FPwrzesien2015 Rola Ducha Świętego w życiu chrześcijanina

background image

WRZESIEŃ

Rola Ducha Świętego w życiu chrześcijanina

Cel

Spotkanie rozpoczyna cykl trzech tematów dotyczących wprost osoby Ducha Świętego
i przejawów Jego działania w Kościele.

Wrześniowe spotkanie powinno stać się okazją, aby każdy osobiście uświadomił sobie
miejsce i rolę Ducha Świętego w swoim życiu. Podstawą do realizacji tego tematu będzie
katecheza ks. F. Blachnickiego „Rola Ducha Świętego w życiu chrześcijanina”, wzbogacona
o dokumenty Kościoła (Katechizm Kościoła Katolickiego i encyklikę Jana Pawła II).

Lektura

Podstawowa

Katecheza ks.
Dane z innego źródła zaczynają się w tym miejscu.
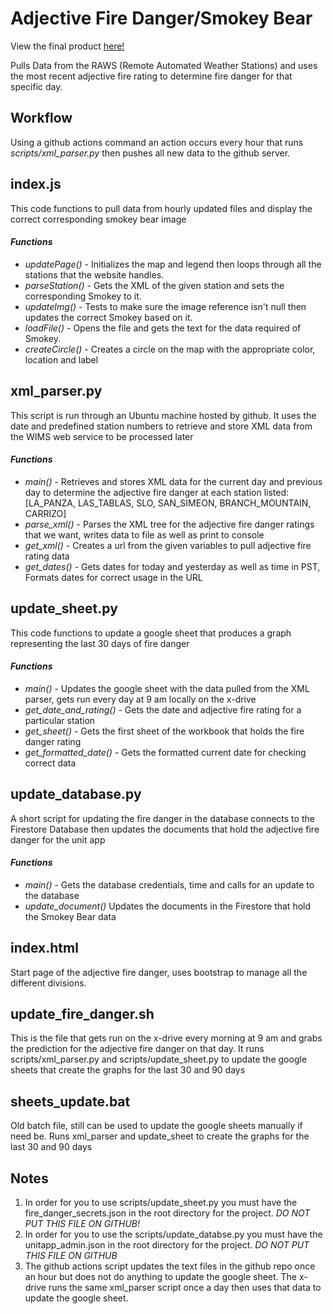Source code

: # **Adjective Fire Danger/Smokey Bear**

View the final product [here!](http://slocountyfire.org/adjective_fire_danger)

Pulls Data from the RAWS (Remote Automated Weather Stations) and uses the most recent adjective fire rating
to determine fire danger for that specific day.

## **Workflow**
Using a github actions command an action occurs every hour that runs
*scripts/xml_parser.py* then pushes all new data to the github server.

## **index.js**
This code functions to pull data from hourly updated files and display the
correct corresponding smokey bear image

#### *Functions*
  *  *updatePage()* - Initializes the map and legend then loops through all the stations that the website handles.
  *  *parseStation()* - Gets the XML of the given station and sets the corresponding Smokey to it.
  *  *updateImg()*  - Tests to make sure the image reference isn't null then updates the correct Smokey based on it.
  *  *loadFile()* - Opens the file and gets the text for the data required of Smokey.
  *  *createCircle()* - Creates a circle on the map with the appropriate color, location and label

## **xml_parser.py**
This script is run through an Ubuntu machine hosted by github. It uses the date and predefined
station numbers to retrieve and store XML data from the WIMS web service to be processed later

#### *Functions*
  * *main()* - Retrieves and stores XML data for the current day and previous day to determine
    the adjective fire danger at each station listed:
    [LA_PANZA, LAS_TABLAS, SLO, SAN_SIMEON, BRANCH_MOUNTAIN, CARRIZO]
  * *parse_xml()* - Parses the XML tree for the adjective fire danger ratings that we want,
    writes data to file as well as print to console
  * *get_xml()* - Creates a url from the given variables to pull adjective fire rating
    data
  * *get_dates()* - Gets dates for today and yesterday as well as time in PST, Formats
    dates for correct usage in the URL

## **update_sheet.py**
This code functions to update a google sheet that produces a graph representing the last 30 days of fire danger

#### *Functions*
  * *main()* - Updates the google sheet with the data pulled from the XML parser, gets run every day at 9 am locally on the x-drive
  * *get_date_and_rating()* - Gets the date and adjective fire rating for a particular station
  * *get_sheet()* - Gets the first sheet of the workbook that holds the fire danger rating
  * *get_formatted_date()* - Gets the formatted current date for checking correct data

## **update_database.py**
A short script for updating the fire danger in the database connects to the Firestore Database then updates the documents that hold the adjective fire danger for the unit app

#### *Functions*
  * *main()* - Gets the database credentials, time and calls for an update to the database
  * *update_document()* Updates the documents in the Firestore that hold the Smokey Bear data

## **index.html**
Start page of the adjective fire danger, uses bootstrap to manage all the different divisions.

## **update_fire_danger.sh**
This is the file that gets run on the x-drive every morning at 9 am and grabs the prediction for the adjective fire danger
on that day. It runs scripts/xml_parser.py and scripts/update_sheet.py to update the google sheets that create the graphs
for the last 30 and 90 days

## **sheets_update.bat**
Old batch file, still can be used to update the google sheets manually if need be. Runs xml_parser and update_sheet
to create the graphs for the last 30 and 90 days

## **Notes**
1) In order for you to use scripts/update_sheet.py you must have the fire_danger_secrets.json in the root
  directory for the project. *DO NOT PUT THIS FILE ON GITHUB!*
2) In order for you to use the scripts/update_databse.py you must have the unitapp_admin.json in the root
  directory for the project. *DO NOT PUT THIS FILE ON GITHUB*
3) The github actions script updates the text files in the github repo once an hour but does not do anything to
  update the google sheet. The x-drive runs the same xml_parser script once a day then uses that data to update the
  google sheet.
Franciszka Blachnickiego Rola Ducha Świętego w życiu chrześcijanina

Wideo: https://www.youtube.com/watch?v=MAa4TxwUEyk

Tekst: http://blachnicki.oaza.pl/2009/01/22/rola-ducha-swietego-w-zyciu-
chrzescijanina/ (zał. na końcu konspektu)

Uzupełniająca

Katechizm Kościoła Katolickiego (rozdział Wierzę w Ducha Świętego, szczególnie p.
687–690 i 731–741),

encyklika Jana Pawła II Dominum et Vivificantem (szczególnie p. 49–67)
dostęp online: http://www.opoka.org.pl/biblioteka/W/WP/jan_pawel_ii/encykliki/
dominum_1.html#,

Ks. Franciszek Blachnicki, Oblicza Ducha.
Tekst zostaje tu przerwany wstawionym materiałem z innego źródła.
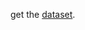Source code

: get the [dataset](https://drive.google.com/file/d/1S8NXlZzDKrmpVUh8h4NaItBr5ei2jpQ1/view?usp=sharing).
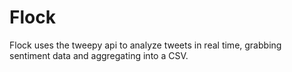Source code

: # Flock
Flock uses the tweepy api to analyze tweets in real time, grabbing sentiment data and aggregating into a CSV.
Przygotowanie dla uczestników spotkania

Przeczytać tekst katechezy ks. Franciszka Blachnickiego Rola Ducha Świętego w życiu
chrześcijanina
załączony na końcu konspektu lub obejrzeć film na YT.

background image

Przygotowanie dla animatora

Przejrzeć strukturę ewangelicznej rewizji życia zamieszczonej w konspekcie. Opracować
materiały uzupełniające lub podzielić tę pracę pomiędzy uczestników spotkania (ważne, aby
nie było to zadane na ostatnią chwilę).

W razie potrzeby przypomnieć sobie metodę i schemat ewangelicznej rewizji życia.
Najważniejsze, to doprowadzenie do części działać, aby treści i wnioski zostały zastosowane
w życiu, także po spotkaniu. Można za jakiś czas zapytać o to, jak przebiega realizacja
postanowień.

Przebieg spotkania

Modlitwa

Dzielenie życiem

Można zaproponować dzielenie, czym żyliśmy przez wakacje, krótkie świadectwa
z przeżytych rekolekcji itp.

Ewangeliczna rewizja życia

Widzieć

W jakich sytuacjach najbardziej uświadamiam sobie obecność i działanie Ducha
świętego w swoim życiu?

Na ile moje życie jest życiem w mocy Ducha Świętego? Czy mogę teraz złożyć o tym
świadectwo?

Czy potrafię wskazać takie momenty i miejsca z mojego życia, w których w jakiś
sposób „przeszkadzam” Duchowi Świętemu?

Osądzić

Każdy członek grupy dostaje do przedstawienia jeden fragment katechezy, odpowiadający
jednemu pytaniu. Kolejno udzielane są odpowiedzi na pytania:

Kim jest Duch Święty?

Dlaczego Duch Święty został przez Chrystusa posłany?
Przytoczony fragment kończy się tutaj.